__The problem__. Go through the data below and copy each line that includes "label".

__Entries provided__.
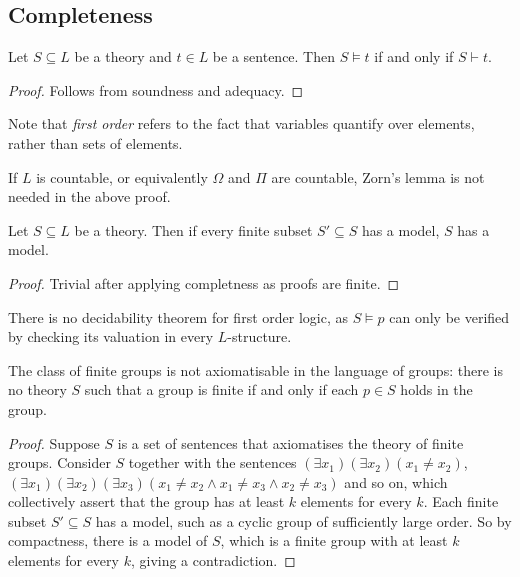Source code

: \subsection{Completeness}
\begin{theorem}
    Let \( S \subseteq L \) be a theory and \( t \in L \) be a sentence.
    Then \( S \models t \) if and only if \( S \vdash t \).
\end{theorem}
\begin{proof}
    Follows from soundness and adequacy.
\end{proof}
Note that \emph{first order} refers to the fact that variables quantify over elements, rather than sets of elements.
\begin{remark}
    If \( L \) is countable, or equivalently \( \Omega \) and \( \Pi \) are countable, Zorn's lemma is not needed in the above proof.
\end{remark}
\begin{theorem}
    Let \( S \subseteq L \) be a theory.
    Then if every finite subset \( S' \subseteq S \) has a model, \( S \) has a model.
\end{theorem}
\begin{proof}
    Trivial after applying completness as proofs are finite.
\end{proof}
There is no decidability theorem for first order logic, as \( S \models p \) can only be verified by checking its valuation in every \( L \)-structure.
\begin{corollary}
    The class of finite groups is not axiomatisable in the language of groups: there is no theory \( S \) such that a group is finite if and only if each \( p \in S \) holds in the group.
\end{corollary}
\begin{proof}
    Suppose \( S \) is a set of sentences that axiomatises the theory of finite groups.
    Consider \( S \) together with the sentences \( (\exists x_1)(\exists x_2)(x_1 \neq x_2) \), \( (\exists x_1)(\exists x_2)(\exists x_3)(x_1 \neq x_2 \wedge x_1 \neq x_3 \wedge x_2 \neq x_3) \) and so on, which collectively assert that the group has at least \( k \) elements for every \( k \).
    Each finite subset \( S' \subseteq S \) has a model, such as a cyclic group of sufficiently large order.
    So by compactness, there is a model of \( S \), which is a finite group with at least \( k \) elements for every \( k \), giving a contradiction.
\end{proof}
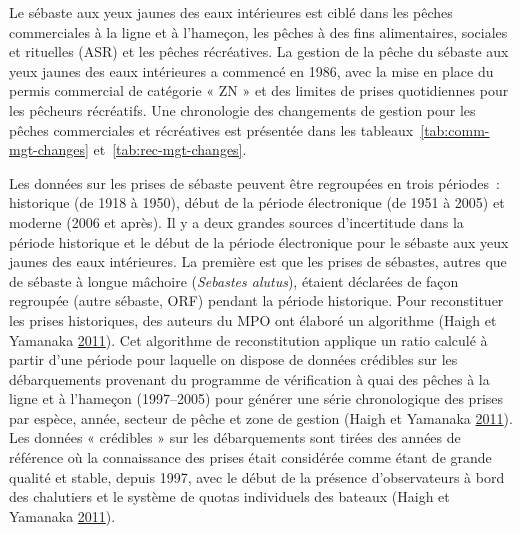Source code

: \documentclass[french,11pt]{book}
\begin{document}
\clearpage

\label{app:catch-data}

Le sébaste aux yeux jaunes des eaux intérieures est ciblé dans les pêches commerciales à la ligne et à l'hameçon, les pêches à des fins alimentaires, sociales et rituelles (ASR) et les pêches récréatives. La gestion de la pêche du sébaste aux yeux jaunes des eaux intérieures a commencé en 1986, avec la mise en place du permis commercial de catégorie « ZN » et des limites de prises quotidiennes pour les pêcheurs récréatifs. Une chronologie des changements de gestion pour les pêches commerciales et récréatives est présentée dans les tableaux~\ref{tab:comm-mgt-changes} et~\ref{tab:rec-mgt-changes}.

\hypertarget{sec:com-catch-data}{%
\label{sec:com-catch-data}}

Les données sur les prises de sébaste peuvent être regroupées en trois périodes~: historique (de 1918 à 1950), début de la période électronique (de 1951 à 2005) et moderne (2006 et après). Il y a deux grandes sources d'incertitude dans la période historique et le début de la période électronique pour le sébaste aux yeux jaunes des eaux intérieures. La première est que les prises de sébastes, autres que de sébaste à longue mâchoire (\emph{Sebastes alutus}), étaient déclarées de façon regroupée (autre sébaste, ORF) pendant la période historique. Pour reconstituer les prises historiques, des auteurs du MPO ont élaboré un algorithme (Haigh et Yamanaka \protect\hyperlink{ref-haigh2011}{2011}). Cet algorithme de reconstitution applique un ratio calculé à partir d'une période pour laquelle on dispose de données crédibles sur les débarquements provenant du programme de vérification à quai des pêches à la ligne et à l'hameçon (1997--2005) pour générer une série chronologique des prises par espèce, année, secteur de pêche et zone de gestion (Haigh et Yamanaka \protect\hyperlink{ref-haigh2011}{2011}). Les données « crédibles » sur les débarquements sont tirées des années de référence où la connaissance des prises était considérée comme étant de grande qualité et stable, depuis 1997, avec le début de la présence d'observateurs à bord des chalutiers et le système de quotas individuels des bateaux (Haigh et Yamanaka \protect\hyperlink{ref-haigh2011}{2011}).
\end{document}
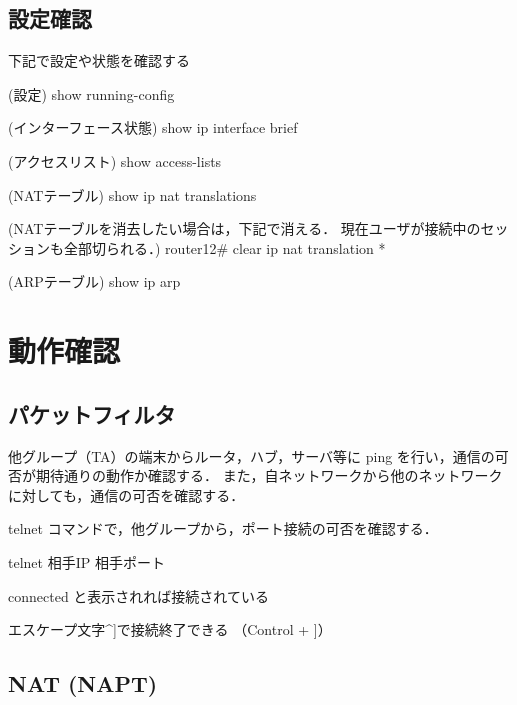 \subsection{設定確認}

\begin{cli}

下記で設定や状態を確認する

(設定)
show running-config

(インターフェース状態)
show ip interface brief

(アクセスリスト)
show access-lists

(NATテーブル)
show ip nat translations

(NATテーブルを消去したい場合は，下記で消える．
 現在ユーザが接続中のセッションも全部切られる．)
router12# clear ip nat translation *

(ARPテーブル)
show ip arp

\end{cli}


\section{動作確認}

\subsection*{パケットフィルタ}

他グループ（TA）の端末からルータ，ハブ，サーバ等に ping を行い，通信の可否が期待通りの動作か確認する．
また，自ネットワークから他のネットワークに対しても，通信の可否を確認する．

telnet コマンドで，他グループから，ポート接続の可否を確認する．

\begin{cli}
telnet 相手IP 相手ポート

connected と表示されれば接続されている

エスケープ文字^]で接続終了できる
（Control + ]）
\end{cli}

\subsection*{NAT (NAPT)}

__Reply__.
\label{app:catch-data}
\label{sec:com-catch-data}}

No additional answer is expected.